Eye For Film >> Movies >> The Mortuary Collection (2019) Film Review
The Mortuary Collection
Reviewed by: Jennie Kermode
They don’t make ‘em like they used to. Except when they do, and then there are treats like this.
The film opens with a boy cycling through town on his bike, and if you get the weird sensation that you’re watching an Eighties kids’ film, that might not just be because of its style but because the dock he sets out from is the same one featured in Richard Donner classic The Goonies. The house where he ends up, however, is straight out a Seventies Amicus horror opus, and one look at its looming, dour-faced inhabitant – a magnificent Clancy Brown – is enough to send our erstwhile young hero rushing out of the driveway and out of the film as fast as his wheels can carry him.
This isn’t a film about heroes, though that’s not to say that it doesn’t have a moral message – several, as one of its characters will note, but mostly pointing in the same direction. Brown’s character, elegantly suited yet somehow not altogether human-looking, is the mortician who has been running the house as a funeral home and crematorium for many long years. It’s a lonely life but things start to look up for him with the arrival of the fresh-faced young Sam (Caitlin Custer), who has seen a job advert outside and says that she would like to become his assistant. The mortician likes this idea but is sceptical at first – will she really have the stomach for it? Insisting that she has, she invites him to test her with a gruesome story, and he duly obliges. So begins a long night of storytelling and spooky discoveries.

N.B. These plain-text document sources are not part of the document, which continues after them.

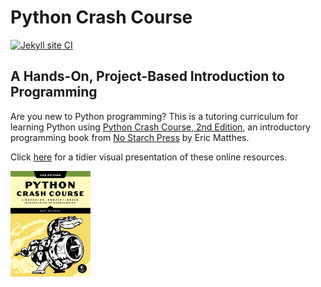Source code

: # Python Crash Course
[![Jekyll site CI](https://github.com/mavjav-edu/pcc_2e/actions/workflows/jekyll.yml/badge.svg?branch=gh-pages)](https://github.com/mavjav-edu/pcc_2e/actions/workflows/jekyll.yml)
## A Hands-On, Project-Based Introduction to Programming

Are you new to Python programming?
This is a tutoring curriculum for learning Python using [Python Crash Course, 2nd Edition](https://www.amazon.ca/Python-Crash-Course-Eric-Matthes/dp/1593279280?&linkCode=ll1&tag=mavaddat-20&linkId=9a5ce7ddbcd95a4320240caaa6247aee&language=en_CA&ref_=as_li_ss_tl), an introductory programming book from [No Starch Press](http://www.nostarch.com/pythoncrashcourse/) by Eric Matthes. 

Click [here](https://mavjav-edu.github.io/pcc_2e/) for a tidier visual presentation of these online resources.

[<img src="./images/cover.jpg" width="128"/>]([https://link](https://www.amazon.ca/Python-Crash-Course-Eric-Matthes/dp/1593279280?&linkCode=ll1&tag=mavaddat-20&linkId=9a5ce7ddbcd95a4320240caaa6247aee&language=en_CA&ref_=as_li_ss_tl))
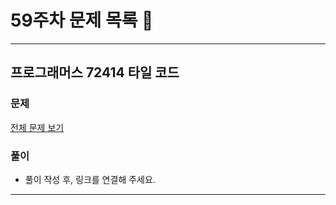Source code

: # 59주차 문제 목록 📝
___
## 프로그래머스 72414 타일 코드    
### 문제
[전체 문제 보기](https://school.programmers.co.kr/learn/courses/30/lessons/72414)

### 풀이
- 풀이 작성 후, 링크를 연결해 주세요.

___ 

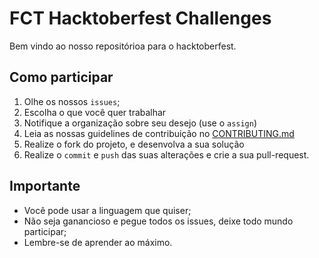 # FCT Hacktoberfest Challenges

Bem vindo ao nosso repositórioa para o hacktoberfest.

## Como participar

1. Olhe os nossos `issues`;
2. Escolha o que você quer trabalhar
3. Notifique a organização sobre seu desejo (use o `assign`)
4. Leia as nossas guidelines de contribuição no [CONTRIBUTING.md](CONTRIBUTING.md)
5. Realize o fork do projeto, e desenvolva a sua solução
6. Realize o `commit` e `push` das suas alterações e crie a sua pull-request.

## Importante

- Você pode usar a linguagem que quiser;
- Não seja ganancioso e pegue todos os issues, deixe todo mundo participar;
- Lembre-se de aprender ao máximo.
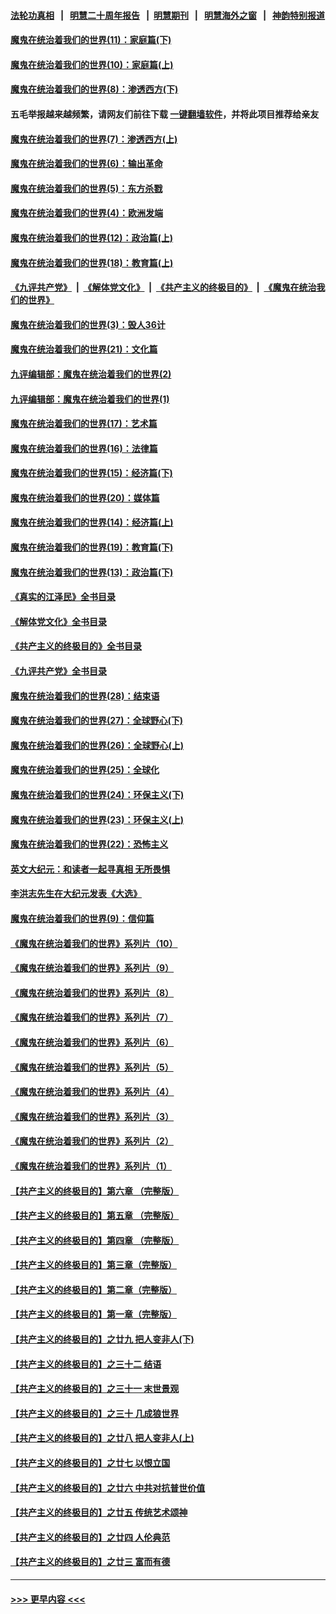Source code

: #### [法轮功真相](https://github.com/gfw-breaker/truth/blob/master/README.md?t=0) &nbsp;&nbsp;|&nbsp;&nbsp; [明慧二十周年报告](https://github.com/gfw-breaker/mh-reports/blob/master/README.md?t=0) &nbsp;&nbsp;|&nbsp;&nbsp;[明慧期刊](https://github.com/gfw-breaker/mh-qikan) &nbsp;&nbsp;|&nbsp;&nbsp; [明慧海外之窗](https://github.com/gfw-breaker/mh-news/blob/master/README.md?t=0) &nbsp;&nbsp;|&nbsp;&nbsp; [神韵特别报道](https://github.com/gfw-breaker/mh-news/blob/master/shenyun.md?t=0)
#### [魔鬼在统治着我们的世界(11)：家庭篇(下)](../pages/nsc422/n10440961.md?t=12151301) 
#### [魔鬼在统治着我们的世界(10)：家庭篇(上)](../pages/nsc422/n10435448.md?t=12151301) 
#### [魔鬼在统治着我们的世界(8)：渗透西方(下)](../pages/nsc422/n10429603.md?t=12151301) 
#### 五毛举报越来越频繁，请网友们前往下载 [一键翻墙软件](https://github.com/gfw-breaker/ssr-accounts)，并将此项目推荐给亲友
#### [魔鬼在统治着我们的世界(7)：渗透西方(上)](../pages/nsc422/n10426013.md?t=12151301) 
#### [魔鬼在统治着我们的世界(6)：输出革命](../pages/nsc422/n10421536.md?t=12151301) 
#### [魔鬼在统治着我们的世界(5)：东方杀戮](../pages/nsc422/n10417707.md?t=12151301) 
#### [魔鬼在统治着我们的世界(4)：欧洲发端](../pages/nsc422/n10414890.md?t=12151301) 
#### [魔鬼在统治着我们的世界(12)：政治篇(上)](../pages/nsc422/n10444576.md?t=12151301) 
#### [魔鬼在统治着我们的世界(18)：教育篇(上)](../pages/nsc422/n10526970.md?t=12151301) 
#### [《九评共产党》](https://github.com/begood0513/9ping.md/blob/master/README.md) &nbsp;|&nbsp; [《解体党文化》](../../../../jtdwh.md/blob/master/README.md)  &nbsp;|&nbsp; [《共产主义的终极目的》](../../../../gczydzjmd.md/blob/master/README.md) &nbsp;|&nbsp; [《魔鬼在统治我们的世界》](../../../../mgztzwmdsj.md/blob/master/README.md) 
#### [魔鬼在统治着我们的世界(3)：毁人36计](../pages/nsc422/n10411583.md?t=12151301) 
#### [魔鬼在统治着我们的世界(21)：文化篇](../pages/nsc422/n10597706.md?t=12151301) 
#### [九评编辑部：魔鬼在统治着我们的世界(2)](../pages/nsc422/n10410036.md?t=12151301) 
#### [九评编辑部：魔鬼在统治着我们的世界(1)](../pages/nsc422/n10406825.md?t=12151301) 
#### [魔鬼在统治着我们的世界(17)：艺术篇](../pages/nsc422/n10499093.md?t=12151301) 
#### [魔鬼在统治着我们的世界(16)：法律篇](../pages/nsc422/n10485969.md?t=12151301) 
#### [魔鬼在统治着我们的世界(15)：经济篇(下)](../pages/nsc422/n10469975.md?t=12151301) 
#### [魔鬼在统治着我们的世界(20)：媒体篇](../pages/nsc422/n10586579.md?t=12151301) 
#### [魔鬼在统治着我们的世界(14)：经济篇(上)](../pages/nsc422/n10457370.md?t=12151301) 
#### [魔鬼在统治着我们的世界(19)：教育篇(下)](../pages/nsc422/n10564808.md?t=12151301) 
#### [魔鬼在统治着我们的世界(13)：政治篇(下)](../pages/nsc422/n10448270.md?t=12151301) 
#### [《真实的江泽民》全书目录](../pages/nsc422/n13721399.md?t=12151301) 
#### [《解体党文化》全书目录](../pages/nsc422/n13721157.md?t=12151301) 
#### [《共产主义的终极目的》全书目录](../pages/nsc422/n13721048.md?t=12151301) 
#### [《九评共产党》全书目录](../pages/nsc422/n13708085.md?t=12151301) 
#### [魔鬼在统治着我们的世界(28)：结束语](../pages/nsc422/n10936246.md?t=12151301) 
#### [魔鬼在统治着我们的世界(27)：全球野心(下)](../pages/nsc422/n10928319.md?t=12151301) 
#### [魔鬼在统治着我们的世界(26)：全球野心(上)](../pages/nsc422/n10900318.md?t=12151301) 
#### [魔鬼在统治着我们的世界(25)：全球化](../pages/nsc422/n10788205.md?t=12151301) 
#### [魔鬼在统治着我们的世界(24)：环保主义(下)](../pages/nsc422/n10695307.md?t=12151301) 
#### [魔鬼在统治着我们的世界(23)：环保主义(上)](../pages/nsc422/n10688613.md?t=12151301) 
#### [魔鬼在统治着我们的世界(22)：恐怖主义](../pages/nsc422/n10614727.md?t=12151301) 
#### [英文大纪元：和读者一起寻真相 无所畏惧](../pages/nsc422/n12542027.md?t=12151301) 
#### [李洪志先生在大纪元发表《大选》](../pages/nsc422/n12534746.md?t=12151301) 
#### [魔鬼在统治着我们的世界(9)：信仰篇](../pages/nsc422/n10432159.md?t=12151301) 
#### [《魔鬼在统治着我们的世界》系列片（10）](../pages/nsc422/n12292670.md?t=12151301) 
#### [《魔鬼在统治着我们的世界》系列片（9）](../pages/nsc422/n12290859.md?t=12151301) 
#### [《魔鬼在统治着我们的世界》系列片（8）](../pages/nsc422/n12287445.md?t=12151301) 
#### [《魔鬼在统治着我们的世界》系列片（7）](../pages/nsc422/n12283425.md?t=12151301) 
#### [《魔鬼在统治着我们的世界》系列片（6）](../pages/nsc422/n12282314.md?t=12151301) 
#### [《魔鬼在统治着我们的世界》系列片（5）](../pages/nsc422/n12281419.md?t=12151301) 
#### [《魔鬼在统治着我们的世界》系列片（4）](../pages/nsc422/n12274024.md?t=12151301) 
#### [《魔鬼在统治着我们的世界》系列片（3）](../pages/nsc422/n12271322.md?t=12151301) 
#### [《魔鬼在统治着我们的世界》系列片（2）](../pages/nsc422/n12269049.md?t=12151301) 
#### [《魔鬼在统治着我们的世界》系列片（1）](../pages/nsc422/n12267575.md?t=12151301) 
#### [【共产主义的终极目的】第六章 （完整版）](../pages/nsc422/n11428913.md?t=12151301) 
#### [【共产主义的终极目的】第五章 （完整版）](../pages/nsc422/n11428912.md?t=12151301) 
#### [【共产主义的终极目的】第四章 （完整版）](../pages/nsc422/n11428907.md?t=12151301) 
#### [【共产主义的终极目的】第三章（完整版）](../pages/nsc422/n11428848.md?t=12151301) 
#### [【共产主义的终极目的】第二章（完整版）](../pages/nsc422/n11428831.md?t=12151301) 
#### [【共产主义的终极目的】第一章（完整版）](../pages/nsc422/n11417651.md?t=12151301) 
#### [【共产主义的终极目的】之廿九 把人变非人(下)](../pages/nsc422/n11344140.md?t=12151301) 
#### [【共产主义的终极目的】之三十二 结语](../pages/nsc422/n11360535.md?t=12151301) 
#### [【共产主义的终极目的】之三十一 末世景观](../pages/nsc422/n11351129.md?t=12151301) 
#### [【共产主义的终极目的】之三十 几成狼世界](../pages/nsc422/n11348280.md?t=12151301) 
#### [【共产主义的终极目的】之廿八 把人变非人(上)](../pages/nsc422/n11340492.md?t=12151301) 
#### [【共产主义的终极目的】之廿七 以恨立国](../pages/nsc422/n11336944.md?t=12151301) 
#### [【共产主义的终极目的】之廿六 中共对抗普世价值](../pages/nsc422/n11324785.md?t=12151301) 
#### [【共产主义的终极目的】之廿五 传统艺术颂神](../pages/nsc422/n11296396.md?t=12151301) 
#### [【共产主义的终极目的】之廿四 人伦典范](../pages/nsc422/n11296397.md?t=12151301) 
#### [【共产主义的终极目的】之廿三 富而有德](../pages/nsc422/n11283598.md?t=12151301) 

----
#### [ >>> 更早内容 <<< ](../indexes/nsc422-earlier.md)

Horror anthologies haven’t had a great reputation in recent years because most of them have been put together piecemeal – usually a case of somebody inviting submissions on a film and choosing the best ones, or simply asking their director friends to contribute, neither of which is guaranteed to work well even on the happy occasions when the shorts themselves are okay. Mortuary Collection director Ryan Spindell wanted to go back to an older format in which the shorts are made by the same team and work together as parts of a greater whole, contributing to a meta-plot. This film took him seven years to make but it succeeds admirably, and one can only hope that it goes some way towards reviving the subgenre.
The first thing you will notice about the film is its lush period styling – exactly what period is not quite clear, with the shorts apparently referring to events that have taken place across a number of years – but the overall effect is very smooth, with everything blending together visually to magnificent effect. Brown gives the film the kind of iconic weight of past masters like Christopher Lee and Vincent Price, whilst Custer’s lively and confident performance balances this admirably. The shorts (four in all) focus less on originality than on character and style, each with its own distinct atmosphere. There’s some beautiful costume work and the production design is first rate.
The old fashioned nature of the film is likely to divide audiences, with some preferring more modern fare, but for those who love the Amicus and Hammer classics, The Mortuary Collection is to die for.